Moving forwards or backwards in time
The following shortcuts are useful for moving “horizontally” through a score:
- Next element: Ctrl+Alt+Shift+Right
- Previous element: Ctrl+Alt+Shift+Left
- Next chord or rest: Right
- Previous chord or rest: Left
- Next measure: Ctrl+Right
- Previous measure: Ctrl+Left
- Go to measure: Ctrl+F
- First element: Ctrl+Home
- Last element: Ctrl+End
Moving between notes at a given point in time
The following shortcuts are useful for moving “vertically” through a score:
Next element: Ctrl+Alt+Shift+Right
- Previous element: Ctrl+Alt+Shift+Left
- Next higher note in voice, previous voice, or staff above: Alt+Up
- Next lower note in voice, next voice, or staff below: Alt+Down
- Top note in chord: Ctrl+Alt+Up
- Bottom note in chord: Ctrl+Alt+Down
The Alt+Up and Alt+Down commands are similar to the Ctrl+Alt+Shift+Right and Ctrl+Alt+Shift+Left commands in that they are designed to help you discover the content of a score. You do not need to know how many notes are in a chord, how many voices are in a staff, or how many staves are in a score in order to move vertically through the score using these commands.
Filtering score reading
Excluding certain elements like lyrics, or chord names while reading the score is possible by using the Selection filter (F6). Uncheck those elements you don't want to read.
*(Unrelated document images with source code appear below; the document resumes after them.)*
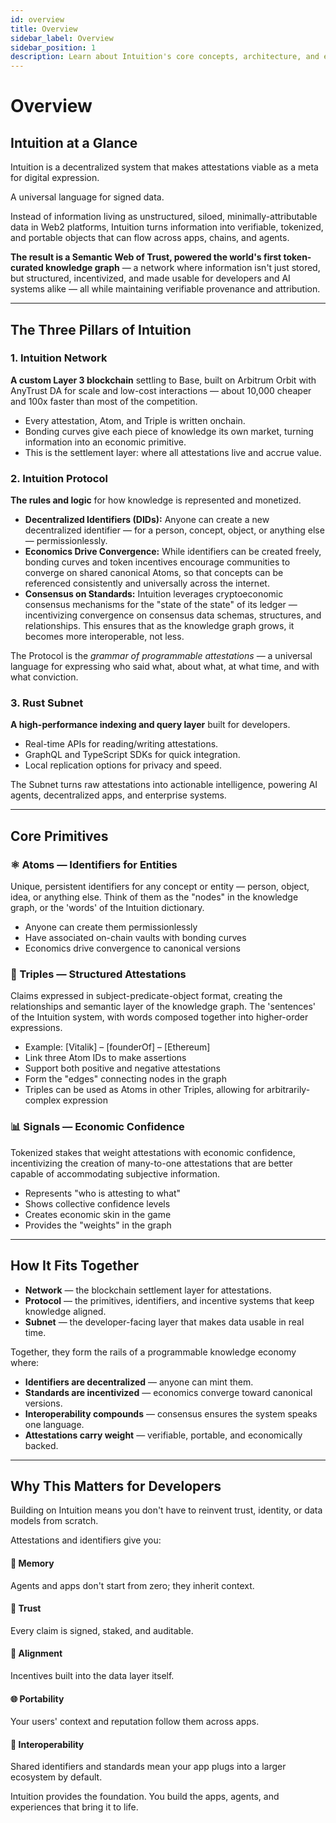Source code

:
 ```yaml
---
id: overview
title: Overview
sidebar_label: Overview
sidebar_position: 1
description: Learn about Intuition's core concepts, architecture, and economic model
---
```


# Overview

## Intuition at a Glance

<div style={{ backgroundColor: 'var(--ifm-color-emphasis-50)', padding: '2rem', borderRadius: '12px', marginBottom: '2rem' }}>
<p style={{ fontSize: '1.25rem', lineHeight: '1.8', margin: '0 0 1rem 0', color: 'var(--ifm-color-emphasis-800)', fontWeight: '500' }}>
Intuition is a decentralized system that makes attestations viable as a meta for digital expression. 

A universal language for signed data.

Instead of information living as unstructured, siloed, minimally-attributable data in Web2 platforms, Intuition turns information into verifiable, tokenized, and portable objects that can flow across apps, chains, and agents.
</p>
<p style={{ fontSize: '1.1rem', lineHeight: '1.7', margin: 0, color: 'var(--ifm-color-emphasis-900)' }}>
<strong>The result is a Semantic Web of Trust, powered the world's first token-curated knowledge graph</strong> — a network where information isn't just stored, but structured, incentivized, and made usable for developers and AI systems alike — all while maintaining verifiable provenance and attribution.
</p>
</div>

---

## The Three Pillars of Intuition

<div style={{ display: 'grid', gap: '1.5rem', marginBottom: '2rem' }}>

<div style={{ borderLeft: '4px solid var(--ifm-color-primary)', padding: '1.5rem', backgroundColor: 'var(--ifm-color-emphasis-50)', borderRadius: '8px' }}>
<h3 style={{ marginTop: 0, marginBottom: '1rem', color: 'var(--ifm-color-primary)', fontSize: '1.3rem' }}>1. Intuition Network</h3>
<p style={{ fontSize: '1.05rem', color: 'var(--ifm-color-emphasis-900)', lineHeight: '1.7', marginBottom: '1rem' }}>
<strong>A custom Layer 3 blockchain</strong> settling to Base, built on Arbitrum Orbit with AnyTrust DA for scale and low-cost interactions — about 10,000 cheaper and 100x faster than most of the competition.
</p>
<ul style={{ margin: '0.75rem 0 0 0', paddingLeft: '1.5rem', fontSize: '0.95rem', color: 'var(--ifm-color-emphasis-800)', lineHeight: '1.6' }}>
<li>Every attestation, Atom, and Triple is written onchain.</li>
<li>Bonding curves give each piece of knowledge its own market, turning information into an economic primitive.</li>
<li>This is the settlement layer: where all attestations live and accrue value.</li>
</ul>
</div>

<div style={{ borderLeft: '4px solid var(--ifm-color-primary)', padding: '1.5rem', backgroundColor: 'var(--ifm-color-emphasis-50)', borderRadius: '8px' }}>
<h3 style={{ marginTop: 0, marginBottom: '1rem', color: 'var(--ifm-color-primary)', fontSize: '1.3rem' }}>2. Intuition Protocol</h3>
<p style={{ fontSize: '1.05rem', color: 'var(--ifm-color-emphasis-900)', lineHeight: '1.7', marginBottom: '1rem' }}>
<strong>The rules and logic</strong> for how knowledge is represented and monetized.
</p>
<ul style={{ margin: '0.75rem 0 0 0', paddingLeft: '1.5rem', fontSize: '0.95rem', color: 'var(--ifm-color-emphasis-800)', lineHeight: '1.6' }}>
  <li><strong>Decentralized Identifiers (DIDs):</strong> Anyone can create a new decentralized identifier — for a person, concept, object, or anything else — permissionlessly.</li>
  <li><strong>Economics Drive Convergence:</strong> While identifiers can be created freely, bonding curves and token incentives encourage communities to converge on shared canonical Atoms, so that concepts can be referenced consistently and universally across the internet.</li>
  <li><strong>Consensus on Standards:</strong> Intuition leverages cryptoeconomic consensus mechanisms for the "state of the state" of its ledger — incentivizing convergence on consensus data schemas, structures, and relationships. This ensures that as the knowledge graph grows, it becomes more interoperable, not less.</li>
</ul>
<p style={{ fontSize: '0.95rem', color: 'var(--ifm-color-emphasis-800)', lineHeight: '1.6', marginTop: '1rem' }}>
The Protocol is the <em>grammar of programmable attestations</em> — a universal language for expressing who said what, about what, at what time, and with what conviction.
</p>
</div>

<div style={{ borderLeft: '4px solid var(--ifm-color-primary)', padding: '1.5rem', backgroundColor: 'var(--ifm-color-emphasis-50)', borderRadius: '8px' }}>
<h3 style={{ marginTop: 0, marginBottom: '1rem', color: 'var(--ifm-color-primary)', fontSize: '1.3rem' }}>3. Rust Subnet</h3>
<p style={{ fontSize: '1.05rem', color: 'var(--ifm-color-emphasis-900)', lineHeight: '1.7', marginBottom: '1rem' }}>
<strong>A high-performance indexing and query layer</strong> built for developers.
</p>
<ul style={{ margin: '0.75rem 0 0 0', paddingLeft: '1.5rem', fontSize: '0.95rem', color: 'var(--ifm-color-emphasis-800)', lineHeight: '1.6' }}>
<li>Real-time APIs for reading/writing attestations.</li>
<li>GraphQL and TypeScript SDKs for quick integration.</li>
<li>Local replication options for privacy and speed.</li>
</ul>
<p style={{ fontSize: '0.95rem', color: 'var(--ifm-color-emphasis-800)', lineHeight: '1.6', marginTop: '1rem' }}>
The Subnet turns raw attestations into actionable intelligence, powering AI agents, decentralized apps, and enterprise systems.
</p>
</div>

</div>

---

## Core Primitives

<div style={{ display: 'grid', gap: '1.5rem', marginBottom: '2rem' }}>

<div style={{ border: '1px solid var(--ifm-color-emphasis-300)', borderRadius: '12px', padding: '1.5rem', backgroundColor: 'var(--ifm-background-color)' }}>
<h3 style={{ marginTop: 0, marginBottom: '1rem', color: 'var(--ifm-color-primary)' }}>⚛️ Atoms — Identifiers for Entities</h3>
<p style={{ fontSize: '0.95rem', color: 'var(--ifm-color-emphasis-900)', marginBottom: '1rem', lineHeight: '1.6' }}>
Unique, persistent identifiers for any concept or entity — person, object, idea, or anything else. Think of them as the "nodes" in the knowledge graph, or the 'words' of the Intuition dictionary.
</p>
<ul style={{ margin: 0, paddingLeft: '1.5rem', fontSize: '0.9rem', color: 'var(--ifm-color-emphasis-800)' }}>
<li>Anyone can create them permissionlessly</li>
<li>Have associated on-chain vaults with bonding curves</li>
<li>Economics drive convergence to canonical versions</li>
</ul>
</div>

<div style={{ border: '1px solid var(--ifm-color-emphasis-300)', borderRadius: '12px', padding: '1.5rem', backgroundColor: 'var(--ifm-background-color)' }}>
<h3 style={{ marginTop: 0, marginBottom: '1rem', color: 'var(--ifm-color-primary)' }}>🔗 Triples — Structured Attestations</h3>
<p style={{ fontSize: '0.95rem', color: 'var(--ifm-color-emphasis-900)', marginBottom: '1rem', lineHeight: '1.6' }}>
Claims expressed in subject-predicate-object format, creating the relationships and semantic layer of the knowledge graph. The 'sentences' of the Intuition system, with words composed together into higher-order expressions.
</p>
<ul style={{ margin: 0, paddingLeft: '1.5rem', fontSize: '0.9rem', color: 'var(--ifm-color-emphasis-800)' }}>
<li>Example: [Vitalik] – [founderOf] – [Ethereum]</li>
<li>Link three Atom IDs to make assertions</li>
<li>Support both positive and negative attestations</li>
<li>Form the "edges" connecting nodes in the graph</li>
<li>Triples can be used as Atoms in other Triples, allowing for arbitrarily-complex expression</li>
</ul>
</div>

<div style={{ border: '1px solid var(--ifm-color-emphasis-300)', borderRadius: '12px', padding: '1.5rem', backgroundColor: 'var(--ifm-background-color)' }}>
<h3 style={{ marginTop: 0, marginBottom: '1rem', color: 'var(--ifm-color-primary)' }}>📊 Signals — Economic Confidence</h3>
<p style={{ fontSize: '0.95rem', color: 'var(--ifm-color-emphasis-900)', marginBottom: '1rem', lineHeight: '1.6' }}>
Tokenized stakes that weight attestations with economic confidence, incentivizing the creation of many-to-one attestations that are better capable of accommodating subjective information.
</p>
<ul style={{ margin: 0, paddingLeft: '1.5rem', fontSize: '0.9rem', color: 'var(--ifm-color-emphasis-800)' }}>
<li>Represents "who is attesting to what"</li>
<li>Shows collective confidence levels</li>
<li>Creates economic skin in the game</li>
<li>Provides the "weights" in the graph</li>
</ul>
</div>

</div>

---

## How It Fits Together

<div style={{ backgroundColor: 'var(--ifm-color-emphasis-50)', padding: '2rem', borderRadius: '12px', marginBottom: '2rem' }}>
<ul style={{ fontSize: '1.05rem', lineHeight: '1.8', color: 'var(--ifm-color-emphasis-900)', marginBottom: '1.5rem' }}>
<li><strong>Network</strong> — the blockchain settlement layer for attestations.</li>
<li><strong>Protocol</strong> — the primitives, identifiers, and incentive systems that keep knowledge aligned.</li>
<li><strong>Subnet</strong> — the developer-facing layer that makes data usable in real time.</li>
</ul>

<p style={{ fontSize: '1.05rem', lineHeight: '1.7', marginBottom: '1.5rem', color: 'var(--ifm-color-emphasis-900)' }}>
Together, they form the rails of a programmable knowledge economy where:
</p>

<ul style={{ fontSize: '0.95rem', lineHeight: '1.7', color: 'var(--ifm-color-emphasis-800)', margin: 0 }}>
<li><strong>Identifiers are decentralized</strong> — anyone can mint them.</li>
<li><strong>Standards are incentivized</strong> — economics converge toward canonical versions.</li>
<li><strong>Interoperability compounds</strong> — consensus ensures the system speaks one language.</li>
<li><strong>Attestations carry weight</strong> — verifiable, portable, and economically backed.</li>
</ul>
</div>

---

## Why This Matters for Developers

<div style={{ backgroundColor: 'var(--ifm-color-primary)', color: 'white', padding: '2rem', borderRadius: '12px', marginBottom: '2rem' }}>
<p style={{ fontSize: '1.2rem', lineHeight: '1.7', marginBottom: '1.5rem', fontWeight: 'bold' }}>
Building on Intuition means you don't have to reinvent trust, identity, or data models from scratch.
</p>
<p style={{ fontSize: '1.05rem', lineHeight: '1.7', marginBottom: '0' }}>
Attestations and identifiers give you:
</p>
</div>

<div style={{ display: 'grid', gridTemplateColumns: 'repeat(auto-fit, minmax(280px, 1fr))', gap: '1.5rem', marginBottom: '2rem' }}>

<div style={{ padding: '1.5rem', backgroundColor: 'var(--ifm-color-emphasis-50)', borderRadius: '8px', borderLeft: '4px solid var(--ifm-color-primary)' }}>
<h4 style={{ marginTop: 0, marginBottom: '0.75rem', color: 'var(--ifm-color-primary)' }}>
💾 Memory
</h4>
<p style={{ margin: 0, fontSize: '0.95rem', color: 'var(--ifm-color-emphasis-900)', lineHeight: '1.6' }}>
Agents and apps don't start from zero; they inherit context.
</p>
</div>

<div style={{ padding: '1.5rem', backgroundColor: 'var(--ifm-color-emphasis-50)', borderRadius: '8px', borderLeft: '4px solid var(--ifm-color-primary)' }}>
<h4 style={{ marginTop: 0, marginBottom: '0.75rem', color: 'var(--ifm-color-primary)' }}>
🔐 Trust
</h4>
<p style={{ margin: 0, fontSize: '0.95rem', color: 'var(--ifm-color-emphasis-900)', lineHeight: '1.6' }}>
Every claim is signed, staked, and auditable.
</p>
</div>

<div style={{ padding: '1.5rem', backgroundColor: 'var(--ifm-color-emphasis-50)', borderRadius: '8px', borderLeft: '4px solid var(--ifm-color-primary)' }}>
<h4 style={{ marginTop: 0, marginBottom: '0.75rem', color: 'var(--ifm-color-primary)' }}>
🎯 Alignment
</h4>
<p style={{ margin: 0, fontSize: '0.95rem', color: 'var(--ifm-color-emphasis-900)', lineHeight: '1.6' }}>
Incentives built into the data layer itself.
</p>
</div>

<div style={{ padding: '1.5rem', backgroundColor: 'var(--ifm-color-emphasis-50)', borderRadius: '8px', borderLeft: '4px solid var(--ifm-color-primary)' }}>
<h4 style={{ marginTop: 0, marginBottom: '0.75rem', color: 'var(--ifm-color-primary)' }}>
🌐 Portability
</h4>
<p style={{ margin: 0, fontSize: '0.95rem', color: 'var(--ifm-color-emphasis-900)', lineHeight: '1.6' }}>
Your users' context and reputation follow them across apps.
</p>
</div>

<div style={{ padding: '1.5rem', backgroundColor: 'var(--ifm-color-emphasis-50)', borderRadius: '8px', borderLeft: '4px solid var(--ifm-color-primary)' }}>
<h4 style={{ marginTop: 0, marginBottom: '0.75rem', color: 'var(--ifm-color-primary)' }}>
🔌 Interoperability
</h4>
<p style={{ margin: 0, fontSize: '0.95rem', color: 'var(--ifm-color-emphasis-900)', lineHeight: '1.6' }}>
Shared identifiers and standards mean your app plugs into a larger ecosystem by default.
</p>
</div>

</div>

<p style={{ fontSize: '1.1rem', lineHeight: '1.7', color: 'var(--ifm-color-emphasis-900)', textAlign: 'center', fontWeight: 'bold' }}>
Intuition provides the foundation. You build the apps, agents, and experiences that bring it to life.
</p>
The Space bar serves both to start and stop playback. Playback will start with the currently selected note if one is selected; where playback was last stopped if no note is selected; or at the beginning of the score on first playback.
MuseScore supports looped playback so you can repeat a section of a piece for practice purposes. To set the “in” and “out” points for the loop playback via the Play Panel (F11):
- First select the note in the score window where the loop should start
- Go to the Play Panel and press the Set loop In position toggle button
- Back to the score window, navigate to the note where you want the loop to end
- Switch again to Play Panel, and press the Set loop Out position toggle button
- To enable or disable the loop, press the Loop Playback toggle button
You can also control the loop playback and control other playback parameters, such as overriding the basic tempo of a score, using the View / Play Panel (F11).
Score editing is currently not very accessible – too many score elements require intervention of the mouse in order to place objects onto a score. Additionally, visual reference and manual adjustment of the position of various elements is sometimes necessary due to MuseScore's limited support for conflict avoidance of elements.
In contrast, MuseScore does often provide ample default, and a platform to experiment with the basics of note input.
To enter note input mode, first navigate to the measure in which you would like to enter notes, then press “N”. Almost everything about note input is designed to be keyboard accessible, and the standard documentation should be good to help you through the process. Bear in mind that MuseScore can either be in note input or normal mode, and it won’t always be clear which mode of these you are in. When in doubt, press Esc. If you were in note input mode, this will take you out. If you were in normal mode, you will stay there, although you will also lose your selection.
You can customize the keyboard shortcuts using Edit / Preferences / Shortcuts. At some point, we may provide a set of special accessibility-optimized shortcuts and/or a way of saving and loading sets of shortcut definitions.